Tuesday, August 12, 2025

Strange New Worlds: A Space Adventure Hour

Season three of Star Trek: Strange New Worlds continued its apparent alternating pattern of serious and silly episodes with the fourth installment, "A Space Adventure Hour."

La'An is tasked with stress-testing a new holodeck system aboard the ship. She decides to cast herself as detective Amelia Moon, and is soon working to solve a murder behind the scenes of a 1960s science fiction TV show. But when the holodeck discontinues safety protocols, draws a crippling amount of power from Enterprise systems, and cuts off her communications with the world outside, La'An finds she must solve the mystery to save both herself and the ship.

In the chronologically ordered history of Star Trek, this episode is presenting the very first holodeck story. But in the real world, of course, The Next Generation gave us so many different malfunctioning holodeck episodes as to completely wear out the premise; later Treks would have to get increasingly clever in their narrative gymnastics to make the old feel new again.

Unfortunately, Strange New Worlds doesn't have a new take. (In fact, it's really close to "Elementary, Dear Data" in most key ways.) This episode is mostly just invoking nostalgia. There hasn't been a new holodeck episode of Star Trek in over 25 years, so you should be excited to see this one, right? (Assuming you haven't been watching old episodes -- like me and many Trekkers.)

But thankfully, there's another source of nostalgia here: for the original Star Trek series and the lofty and noble aspirations that have attached to it over the decades. La'An's holodeck excursion brings us into the world of "The Last Frontier," with a creator quite like Gene Roddenberry, a benefactor similar to Lucille Ball, a production budget befitting a 60s TV show, and a credit sequence exactly like the show that brought us all here today.
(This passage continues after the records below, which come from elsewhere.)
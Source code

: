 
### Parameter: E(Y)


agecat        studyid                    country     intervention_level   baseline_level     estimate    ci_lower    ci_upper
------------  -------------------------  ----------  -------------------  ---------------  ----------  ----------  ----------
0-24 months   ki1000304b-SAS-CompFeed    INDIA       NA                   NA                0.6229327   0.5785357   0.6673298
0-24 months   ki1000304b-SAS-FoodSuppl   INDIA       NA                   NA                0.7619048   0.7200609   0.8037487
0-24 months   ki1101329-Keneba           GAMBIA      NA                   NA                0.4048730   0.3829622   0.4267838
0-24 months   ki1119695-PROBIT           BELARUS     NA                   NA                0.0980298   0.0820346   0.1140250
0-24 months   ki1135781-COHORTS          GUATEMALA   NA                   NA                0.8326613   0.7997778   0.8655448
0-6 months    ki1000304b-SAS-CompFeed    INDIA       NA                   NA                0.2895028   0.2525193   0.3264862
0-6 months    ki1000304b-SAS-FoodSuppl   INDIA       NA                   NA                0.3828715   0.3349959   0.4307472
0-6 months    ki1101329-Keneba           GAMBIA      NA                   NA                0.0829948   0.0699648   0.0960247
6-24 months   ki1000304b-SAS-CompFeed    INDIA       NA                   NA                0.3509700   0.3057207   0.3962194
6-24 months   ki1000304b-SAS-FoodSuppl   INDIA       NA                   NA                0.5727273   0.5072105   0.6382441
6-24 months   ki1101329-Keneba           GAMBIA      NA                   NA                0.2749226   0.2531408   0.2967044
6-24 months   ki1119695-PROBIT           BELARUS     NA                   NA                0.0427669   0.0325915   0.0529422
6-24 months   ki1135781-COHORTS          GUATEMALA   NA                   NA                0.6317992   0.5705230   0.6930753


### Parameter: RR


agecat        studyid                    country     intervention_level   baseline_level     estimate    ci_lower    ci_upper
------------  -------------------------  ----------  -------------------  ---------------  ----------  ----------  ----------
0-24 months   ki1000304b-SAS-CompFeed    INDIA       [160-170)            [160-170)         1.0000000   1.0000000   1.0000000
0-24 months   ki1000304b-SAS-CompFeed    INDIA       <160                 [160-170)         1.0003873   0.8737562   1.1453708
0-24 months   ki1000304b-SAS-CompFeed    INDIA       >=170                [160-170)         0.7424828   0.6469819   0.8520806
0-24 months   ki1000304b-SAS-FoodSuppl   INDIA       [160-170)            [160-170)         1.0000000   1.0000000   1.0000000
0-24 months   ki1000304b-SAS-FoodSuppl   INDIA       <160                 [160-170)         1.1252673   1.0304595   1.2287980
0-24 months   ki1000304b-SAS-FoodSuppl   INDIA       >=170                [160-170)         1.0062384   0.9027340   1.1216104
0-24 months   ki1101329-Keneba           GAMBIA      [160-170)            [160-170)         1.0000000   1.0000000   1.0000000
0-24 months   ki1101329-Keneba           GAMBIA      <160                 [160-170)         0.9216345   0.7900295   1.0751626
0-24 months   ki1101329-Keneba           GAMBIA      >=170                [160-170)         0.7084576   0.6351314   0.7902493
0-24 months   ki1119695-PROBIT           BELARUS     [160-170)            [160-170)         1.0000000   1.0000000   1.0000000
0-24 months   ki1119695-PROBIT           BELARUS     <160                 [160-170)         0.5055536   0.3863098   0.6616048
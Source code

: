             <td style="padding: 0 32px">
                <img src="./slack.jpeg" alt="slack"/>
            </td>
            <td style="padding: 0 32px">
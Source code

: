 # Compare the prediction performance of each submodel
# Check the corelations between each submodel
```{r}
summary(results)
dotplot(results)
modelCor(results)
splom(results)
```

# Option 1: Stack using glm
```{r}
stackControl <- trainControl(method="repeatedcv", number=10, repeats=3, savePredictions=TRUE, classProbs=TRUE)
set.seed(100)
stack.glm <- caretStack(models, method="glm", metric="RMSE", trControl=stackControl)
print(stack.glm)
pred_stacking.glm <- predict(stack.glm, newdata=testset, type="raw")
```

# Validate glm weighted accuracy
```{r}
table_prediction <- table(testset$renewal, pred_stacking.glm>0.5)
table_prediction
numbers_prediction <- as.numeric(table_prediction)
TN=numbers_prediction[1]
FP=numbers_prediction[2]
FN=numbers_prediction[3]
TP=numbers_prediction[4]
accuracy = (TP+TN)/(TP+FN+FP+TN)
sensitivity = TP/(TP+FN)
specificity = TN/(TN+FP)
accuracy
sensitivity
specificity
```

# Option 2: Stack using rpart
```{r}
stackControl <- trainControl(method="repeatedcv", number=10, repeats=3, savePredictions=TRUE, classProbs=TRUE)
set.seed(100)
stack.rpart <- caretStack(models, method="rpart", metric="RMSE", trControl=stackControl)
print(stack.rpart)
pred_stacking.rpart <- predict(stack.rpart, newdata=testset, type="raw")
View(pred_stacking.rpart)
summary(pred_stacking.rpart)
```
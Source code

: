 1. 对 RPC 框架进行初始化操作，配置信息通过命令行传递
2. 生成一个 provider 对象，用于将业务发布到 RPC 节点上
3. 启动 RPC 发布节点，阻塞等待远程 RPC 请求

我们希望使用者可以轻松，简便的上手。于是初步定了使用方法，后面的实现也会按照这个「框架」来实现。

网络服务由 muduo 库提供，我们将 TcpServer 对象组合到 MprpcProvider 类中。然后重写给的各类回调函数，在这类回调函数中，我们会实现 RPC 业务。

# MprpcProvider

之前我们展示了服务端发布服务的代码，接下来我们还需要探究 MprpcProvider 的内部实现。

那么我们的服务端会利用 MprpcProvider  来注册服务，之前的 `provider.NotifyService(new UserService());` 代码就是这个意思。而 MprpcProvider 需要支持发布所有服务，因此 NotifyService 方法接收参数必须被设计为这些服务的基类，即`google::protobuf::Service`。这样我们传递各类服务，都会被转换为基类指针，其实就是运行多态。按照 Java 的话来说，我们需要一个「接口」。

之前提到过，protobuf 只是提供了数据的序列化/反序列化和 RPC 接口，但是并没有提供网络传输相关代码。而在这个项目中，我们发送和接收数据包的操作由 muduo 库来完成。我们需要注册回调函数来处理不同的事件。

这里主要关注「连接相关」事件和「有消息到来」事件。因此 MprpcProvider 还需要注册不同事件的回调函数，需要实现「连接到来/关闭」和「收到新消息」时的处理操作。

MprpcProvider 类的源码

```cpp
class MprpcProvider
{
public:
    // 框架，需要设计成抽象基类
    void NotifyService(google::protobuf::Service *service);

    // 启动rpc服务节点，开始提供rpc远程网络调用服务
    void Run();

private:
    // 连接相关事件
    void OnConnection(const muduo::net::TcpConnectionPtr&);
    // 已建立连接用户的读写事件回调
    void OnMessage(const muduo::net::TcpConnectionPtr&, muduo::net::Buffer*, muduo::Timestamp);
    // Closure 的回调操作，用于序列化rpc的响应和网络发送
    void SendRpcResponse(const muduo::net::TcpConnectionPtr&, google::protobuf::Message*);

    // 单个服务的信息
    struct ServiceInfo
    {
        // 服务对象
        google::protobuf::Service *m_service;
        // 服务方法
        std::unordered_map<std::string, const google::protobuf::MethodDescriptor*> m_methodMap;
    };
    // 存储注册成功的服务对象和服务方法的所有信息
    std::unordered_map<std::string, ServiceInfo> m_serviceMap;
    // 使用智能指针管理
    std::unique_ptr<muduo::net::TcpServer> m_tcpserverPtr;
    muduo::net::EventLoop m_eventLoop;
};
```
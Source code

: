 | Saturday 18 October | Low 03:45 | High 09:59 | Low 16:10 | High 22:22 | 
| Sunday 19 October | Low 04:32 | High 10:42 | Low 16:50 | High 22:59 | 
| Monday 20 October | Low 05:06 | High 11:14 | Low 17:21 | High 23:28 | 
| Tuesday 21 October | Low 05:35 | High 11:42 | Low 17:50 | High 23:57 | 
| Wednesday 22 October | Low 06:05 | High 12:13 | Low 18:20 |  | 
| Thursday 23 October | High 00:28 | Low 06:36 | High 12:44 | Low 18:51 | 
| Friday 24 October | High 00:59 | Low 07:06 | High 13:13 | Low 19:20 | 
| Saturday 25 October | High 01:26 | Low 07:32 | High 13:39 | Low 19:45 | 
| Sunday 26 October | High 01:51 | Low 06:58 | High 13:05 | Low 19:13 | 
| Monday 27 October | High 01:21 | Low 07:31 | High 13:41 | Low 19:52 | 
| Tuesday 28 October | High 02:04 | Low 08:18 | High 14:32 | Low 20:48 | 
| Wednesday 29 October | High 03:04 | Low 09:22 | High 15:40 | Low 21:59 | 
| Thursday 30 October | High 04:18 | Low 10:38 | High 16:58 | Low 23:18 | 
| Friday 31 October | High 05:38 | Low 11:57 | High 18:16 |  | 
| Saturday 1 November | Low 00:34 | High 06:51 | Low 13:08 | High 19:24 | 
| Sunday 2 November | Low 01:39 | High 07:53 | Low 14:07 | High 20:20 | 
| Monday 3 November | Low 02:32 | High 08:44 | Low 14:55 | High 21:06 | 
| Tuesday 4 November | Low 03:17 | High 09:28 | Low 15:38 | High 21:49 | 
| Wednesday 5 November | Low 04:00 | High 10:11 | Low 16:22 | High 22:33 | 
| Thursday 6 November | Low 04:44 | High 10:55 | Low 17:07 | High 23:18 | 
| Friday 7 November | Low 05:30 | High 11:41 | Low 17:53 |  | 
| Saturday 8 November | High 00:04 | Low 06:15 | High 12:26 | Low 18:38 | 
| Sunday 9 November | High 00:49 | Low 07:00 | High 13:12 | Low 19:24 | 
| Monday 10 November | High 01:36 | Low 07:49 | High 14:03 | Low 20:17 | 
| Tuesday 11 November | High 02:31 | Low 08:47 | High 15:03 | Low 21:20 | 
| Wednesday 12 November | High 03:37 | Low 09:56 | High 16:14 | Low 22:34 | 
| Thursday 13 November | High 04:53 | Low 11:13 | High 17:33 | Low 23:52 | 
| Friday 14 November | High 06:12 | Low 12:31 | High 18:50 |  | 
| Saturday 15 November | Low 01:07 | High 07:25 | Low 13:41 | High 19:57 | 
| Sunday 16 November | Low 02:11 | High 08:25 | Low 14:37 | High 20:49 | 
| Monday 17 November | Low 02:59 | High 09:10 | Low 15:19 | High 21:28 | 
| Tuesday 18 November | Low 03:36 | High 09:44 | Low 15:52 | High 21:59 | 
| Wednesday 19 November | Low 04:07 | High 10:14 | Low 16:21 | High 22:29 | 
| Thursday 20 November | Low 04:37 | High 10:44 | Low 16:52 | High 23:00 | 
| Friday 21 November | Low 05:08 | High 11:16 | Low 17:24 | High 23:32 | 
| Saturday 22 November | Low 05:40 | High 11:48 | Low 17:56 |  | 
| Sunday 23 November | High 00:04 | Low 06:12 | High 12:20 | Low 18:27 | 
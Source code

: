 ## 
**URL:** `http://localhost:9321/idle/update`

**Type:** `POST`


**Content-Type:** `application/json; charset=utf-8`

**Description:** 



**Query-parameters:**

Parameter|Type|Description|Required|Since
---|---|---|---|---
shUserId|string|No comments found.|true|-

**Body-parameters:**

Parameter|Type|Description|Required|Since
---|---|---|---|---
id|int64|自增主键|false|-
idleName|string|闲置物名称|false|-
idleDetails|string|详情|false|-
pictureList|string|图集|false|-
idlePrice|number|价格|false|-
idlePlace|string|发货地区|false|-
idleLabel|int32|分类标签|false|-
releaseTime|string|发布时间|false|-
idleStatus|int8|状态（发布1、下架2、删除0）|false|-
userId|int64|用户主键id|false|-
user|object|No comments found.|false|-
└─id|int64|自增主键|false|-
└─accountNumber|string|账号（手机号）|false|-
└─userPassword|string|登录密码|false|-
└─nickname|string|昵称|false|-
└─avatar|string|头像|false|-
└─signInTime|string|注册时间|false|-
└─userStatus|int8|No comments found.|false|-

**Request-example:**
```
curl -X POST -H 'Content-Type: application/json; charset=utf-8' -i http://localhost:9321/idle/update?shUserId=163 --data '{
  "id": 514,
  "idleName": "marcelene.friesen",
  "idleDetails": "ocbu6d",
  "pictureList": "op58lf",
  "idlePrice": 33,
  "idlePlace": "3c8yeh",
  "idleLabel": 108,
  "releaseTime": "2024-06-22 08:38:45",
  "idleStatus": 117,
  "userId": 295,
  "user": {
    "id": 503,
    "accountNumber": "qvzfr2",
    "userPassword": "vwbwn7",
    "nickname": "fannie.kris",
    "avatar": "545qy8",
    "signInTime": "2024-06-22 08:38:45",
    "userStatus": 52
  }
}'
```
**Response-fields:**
In the proud tradition of sketch comedy shows that have poked fun at Star Trek over the years, "A Space Adventure Hour" is Star Trek's chance to razz itself with hokey dialogue, exaggerated melodrama, technicolor lighting, rubber makeup, and cardboard props. Yet even as the episode has some meta fun at Star Trek's expense, it equally serves as a heartfelt love letter to some of the people who fought to keep it on the air in the beginning. Celia Rose Gooding (as Uhura, as "Joni Gloss") gets the most direct thesis statement in support of Star Trek that's ever been put into the mouth of one of its own characters. She advocates for the goodness of storytelling in the most abstract, television in general, and Star Trek in particular. I found it delightful.

So is the fun we get (as always) when the cast of a Star Trek show gets to cut loose and play other characters. Jess Bush gets to play things up in her native Australian accent. Anson Mount transforms completely into alcoholic writer "TK Bellows." Paul Wesley, who for seasons has perfectly walked the line of giving us James T. Kirk without giving us an impression of William Shatner, here gets to give us... a perfectly exaggerated impression of William Shatner. There is, in short, a lot here to love -- and likely the more minute trivia you have about the behind-the-scenes history of Star Trek, the more you'll find.

Yet even though the cast and director Jonathan Frakes inject this with every bit as much fun as last season's Lower Decks crossover, I still had a hard time getting over the "been there, done that" qualities of this being another holodeck misadventure. (And, if I may pat myself on the back for my own insightfulness, the rather easy-to-guess solution to the central mystery.) I had fun, but this was not an episode that put the "new" in Strange New Worlds. I give "A Space Adventure Hour" a B+.